▸ Exercise prompt: From the records below, output exactly the lines running from the line containing "[AndroidX][1] - AndroidX" through the line containing "to UI elements.", and no others.
==== Material shown
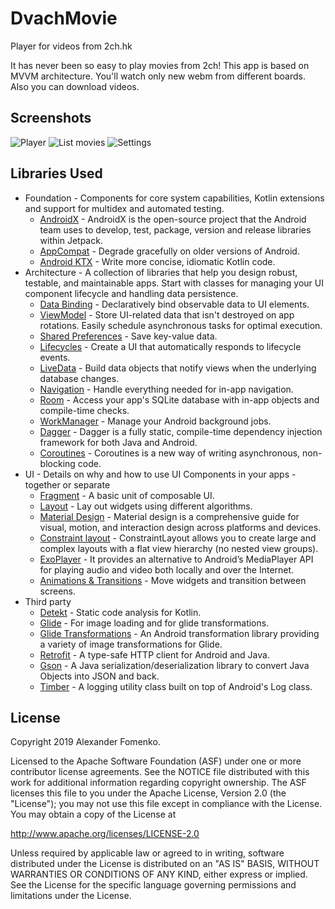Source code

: # DvachMovie
Player for videos from 2ch.hk

It has never been so easy to play movies from 2сh!
This app is based on MVVM architecture.
You'll watch only new webm from different boards. 
Also you can download videos. 

Screenshots
-----------
![Player](screenshots/DvachMovie1.jpeg "DvachMovie player")
![List movies](screenshots/DvachMovie2.jpeg "List movies")
![Settings](screenshots/DvachMovie3.jpeg "Settings")

Libraries Used
--------------
* Foundation - Components for core system capabilities, Kotlin extensions and support for
  multidex and automated testing.
  * [AndroidX][1] - AndroidX is the open-source project that the Android team uses to develop, 
  test, package, version and release libraries within Jetpack.
  * [AppCompat][2] - Degrade gracefully on older versions of Android.
  * [Android KTX][3] - Write more concise, idiomatic Kotlin code.
* Architecture - A collection of libraries that help you design robust, testable, and
  maintainable apps. Start with classes for managing your UI component lifecycle and handling data
  persistence.
  * [Data Binding][101] - Declaratively bind observable data to UI elements.
  * [ViewModel][102] - Store UI-related data that isn't destroyed on app rotations. Easily schedule
     asynchronous tasks for optimal execution.
  * [Shared Preferences][103] - Save key-value data.
  * [Lifecycles][104] - Create a UI that automatically responds to lifecycle events.
  * [LiveData][105] - Build data objects that notify views when the underlying database changes.
  * [Navigation][106] - Handle everything needed for in-app navigation.
  * [Room][107] - Access your app's SQLite database with in-app objects and compile-time checks.
  * [WorkManager][108] - Manage your Android background jobs.
  * [Dagger][109] - Dagger is a fully static, compile-time dependency injection framework 
  for both Java and Android. 
  * [Coroutines][110] - Coroutines is a new way of writing asynchronous, non-blocking code. 
* UI - Details on why and how to use UI Components in your apps - together or separate
  * [Fragment][21] - A basic unit of composable UI.
  * [Layout][22] - Lay out widgets using different algorithms. 
  * [Material Design][23] - Material design is a comprehensive guide for visual, motion, 
  and interaction design across platforms and devices. 
  * [Constraint layout][24] - ConstraintLayout allows you to create large and complex 
  layouts with a flat view hierarchy (no nested view groups).
  * [ExoPlayer][25] - It provides an alternative to Android’s MediaPlayer API for 
  playing audio and video both locally and over the Internet.
  * [Animations & Transitions][26] - Move widgets and transition between screens.
* Third party
  * [Detekt][31] - Static code analysis for Kotlin.
  * [Glide][32] - For image loading and for glide transformations.
  * [Glide Transformations][33] - An Android transformation library providing 
  a variety of image transformations for Glide.
  * [Retrofit][35] - A type-safe HTTP client for Android and Java.
  * [Gson][36] - A Java serialization/deserialization library to convert Java Objects 
  into JSON and back.
  * [Timber][37] - A logging utility class built on top of Android's Log class.
  
[1]: https://developer.android.com/jetpack/androidx/
[2]: https://developer.android.com/topic/libraries/support-library/packages#v7-appcompat/
[3]: https://developer.android.com/kotlin/ktx

[101]: https://developer.android.com/topic/libraries/data-binding/
[102]: https://developer.android.com/topic/libraries/architecture/viewmodel/
[103]: https://developer.android.com/training/data-storage/shared-preferences/
[104]: https://developer.android.com/topic/libraries/architecture/lifecycle/
[105]: https://developer.android.com/topic/libraries/architecture/livedata/
[106]: https://developer.android.com/topic/libraries/architecture/navigation/
[107]: https://developer.android.com/topic/libraries/architecture/room/
[108]: https://developer.android.com/topic/libraries/architecture/workmanager/
[109]: https://google.github.io/dagger/
[110]: https://kotlinlang.org/docs/reference/coroutines-overview.html

[21]: https://developer.android.com/guide/components/fragments/
[22]: https://developer.android.com/guide/topics/ui/declaring-layout/
[23]: https://developer.android.com/guide/topics/ui/look-and-feel/
[24]: https://developer.android.com/training/constraint-layout/
[25]: https://developer.android.com/guide/topics/media/exoplayer/
[26]: https://developer.android.com/training/animation/

[31]: https://github.com/arturbosch/detekt
[32]: https://bumptech.github.io/glide/
[33]: https://github.com/wasabeef/glide-transformations/
[35]: https://square.github.io/retrofit/
[36]: https://github.com/google/gson/
[37]: https://github.com/JakeWharton/timber

License
-------

Copyright 2019 Alexander Fomenko.

Licensed to the Apache Software Foundation (ASF) under one or more contributor
license agreements.  See the NOTICE file distributed with this work for
additional information regarding copyright ownership.  The ASF licenses this
file to you under the Apache License, Version 2.0 (the "License"); you may not
use this file except in compliance with the License.  You may obtain a copy of
the License at

   http://www.apache.org/licenses/LICENSE-2.0

Unless required by applicable law or agreed to in writing, software
distributed under the License is distributed on an "AS IS" BASIS,
WITHOUT WARRANTIES OR CONDITIONS OF ANY KIND, either express or implied.
See the License for the specific language governing permissions and
limitations under the License.
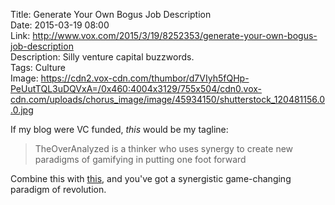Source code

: Title: Generate Your Own Bogus Job Description  
Date: 2015-03-19 08:00  
Link: http://www.vox.com/2015/3/19/8252353/generate-your-own-bogus-job-description  
Description: Silly venture capital buzzwords.  
Tags: Culture  
Image: https://cdn2.vox-cdn.com/thumbor/d7VIyh5fQHp-PeUutTQL3uDQVxA=/0x460:4004x3129/755x504/cdn0.vox-cdn.com/uploads/chorus_image/image/45934150/shutterstock_120481156.0.0.jpg  

If my blog were VC funded, *this* would be my tagline:

> TheOverAnalyzed is a thinker who uses synergy to create new paradigms of gamifying in putting one foot forward

Combine this with [this][theoveranalyzed], and you've got a synergistic game-changing paradigm of revolution.

[theoveranalyzed]: /2015/2/27/sans-bullshit-sans "My post linking to 'Sans Bullshit Sans'"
========
▸ Result:
  * [AndroidX][1] - AndroidX is the open-source project that the Android team uses to develop, 
  test, package, version and release libraries within Jetpack.
  * [AppCompat][2] - Degrade gracefully on older versions of Android.
  * [Android KTX][3] - Write more concise, idiomatic Kotlin code.
* Architecture - A collection of libraries that help you design robust, testable, and
  maintainable apps. Start with classes for managing your UI component lifecycle and handling data
  persistence.
  * [Data Binding][101] - Declaratively bind observable data to UI elements.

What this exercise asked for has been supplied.